The Champagne Ladies Party
Dr. Susan Meyer, author of Champagne Ladies, was interviewed recently, along with several of the Champagne Ladies in Susan’s book, by journalist Phyllis Haynes. If you think your last chapter is over, think again. Read the forward to the book (written by the Head Tomato) and watch this inspiring video .
Foreword to Champagne Ladies, Efferscent at Any Age
Foreword
Buckle up your seatbelts—your ideas about what “old” looks like are about to be delightfully upended. Dr. Susan Meyer has interviewed thirty-eight women who are redefining life in their sixties, seventies, eighties, and even nineties.
These are women who came of age in the 1950s, 1960s, and 1970s—decades that reshaped what women could do, dream, and become. They remember when a woman couldn’t get a credit card without a male co‑signer (thank you, Bella Abzug, for helping change that in 1974 with the Equal Credit Opportunity Act). They cheered Roe v. Wade. They pushed open the doors to the corner office, and if it didn’t open, they became their own boss. They tossed aside the pearls-and-sweater “Mom” archetypes they grew up with on TV and celebrated every time Mary Tyler Moore threw her hat in the air.

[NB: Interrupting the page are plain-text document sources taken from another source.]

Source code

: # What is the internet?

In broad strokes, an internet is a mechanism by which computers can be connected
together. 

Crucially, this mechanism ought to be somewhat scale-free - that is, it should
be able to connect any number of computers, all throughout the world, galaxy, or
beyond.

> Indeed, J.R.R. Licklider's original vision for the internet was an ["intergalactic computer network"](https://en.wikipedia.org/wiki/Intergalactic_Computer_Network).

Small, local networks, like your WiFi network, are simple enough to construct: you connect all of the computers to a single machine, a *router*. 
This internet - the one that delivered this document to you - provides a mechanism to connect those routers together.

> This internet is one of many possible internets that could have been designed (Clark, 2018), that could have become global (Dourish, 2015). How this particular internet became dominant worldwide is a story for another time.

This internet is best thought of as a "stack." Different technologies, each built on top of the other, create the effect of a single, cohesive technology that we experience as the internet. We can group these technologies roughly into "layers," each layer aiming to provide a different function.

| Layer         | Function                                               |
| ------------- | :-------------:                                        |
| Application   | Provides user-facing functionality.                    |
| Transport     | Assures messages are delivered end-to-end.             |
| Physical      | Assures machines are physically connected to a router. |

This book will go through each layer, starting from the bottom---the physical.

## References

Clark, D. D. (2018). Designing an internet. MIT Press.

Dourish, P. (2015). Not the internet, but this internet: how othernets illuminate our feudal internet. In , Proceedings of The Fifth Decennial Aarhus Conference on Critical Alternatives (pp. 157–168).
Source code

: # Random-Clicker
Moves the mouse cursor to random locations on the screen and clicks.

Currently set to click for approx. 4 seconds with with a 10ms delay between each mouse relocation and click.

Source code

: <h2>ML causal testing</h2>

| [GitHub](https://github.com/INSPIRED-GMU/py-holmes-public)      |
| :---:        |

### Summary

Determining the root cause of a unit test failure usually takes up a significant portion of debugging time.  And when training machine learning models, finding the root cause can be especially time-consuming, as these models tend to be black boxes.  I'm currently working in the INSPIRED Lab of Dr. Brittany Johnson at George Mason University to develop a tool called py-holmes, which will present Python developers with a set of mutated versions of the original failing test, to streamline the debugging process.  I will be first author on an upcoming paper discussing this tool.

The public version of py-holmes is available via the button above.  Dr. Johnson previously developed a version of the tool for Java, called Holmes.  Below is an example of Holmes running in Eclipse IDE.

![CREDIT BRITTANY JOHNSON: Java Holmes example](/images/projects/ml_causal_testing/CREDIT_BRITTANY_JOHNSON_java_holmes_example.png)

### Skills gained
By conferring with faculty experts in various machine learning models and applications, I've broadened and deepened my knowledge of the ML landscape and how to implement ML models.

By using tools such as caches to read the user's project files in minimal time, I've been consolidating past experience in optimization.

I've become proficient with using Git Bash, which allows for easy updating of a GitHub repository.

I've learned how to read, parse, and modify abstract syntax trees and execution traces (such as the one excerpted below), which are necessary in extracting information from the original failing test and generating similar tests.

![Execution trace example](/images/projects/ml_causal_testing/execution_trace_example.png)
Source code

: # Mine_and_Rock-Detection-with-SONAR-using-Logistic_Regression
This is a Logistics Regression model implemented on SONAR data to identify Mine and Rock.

They fought the “isms” of their time—sexism, racism, antisemitism—and now they’re kicking the last “acceptable ism” to the curb—ageism.
Susan has championed these women in her book Fifty Over Fifty: Wise and Wild Women Creating Wonderful Lives (and You Can Too!), and now again as she revisits some of those voices and introduces new ones she admires. I’m honored to appear in both books—and honored to be her publisher for this one.
I’ve known Susan for many years—don’t ask how many, because at my age they all blur together and everything feels like it happened yesterday… or maybe five years ago. I believe we first met at a roundtable luncheon hosted by our mutual friend Randie Levine Miller, who loved gathering interesting women who didn’t yet know each other.
When it came time for introductions, Susan stood out. She was brief about herself and far more interested in asking thoughtful questions of the other women. And when Susan asks a question, she truly listens. She absorbs the answer, asks a follow‑up, and if she hears even a hint of hesitation about someone’s next chapter, she’s right there with encouragement. That is her superpower—and it’s what makes these thirty‑eight stories so compelling, inspiring, and wonderfully human.
Thank you, Susan, from all of us, for being a supportive friend, a gentle butt‑kicker, and a champion of women stepping boldly into their tomorrows.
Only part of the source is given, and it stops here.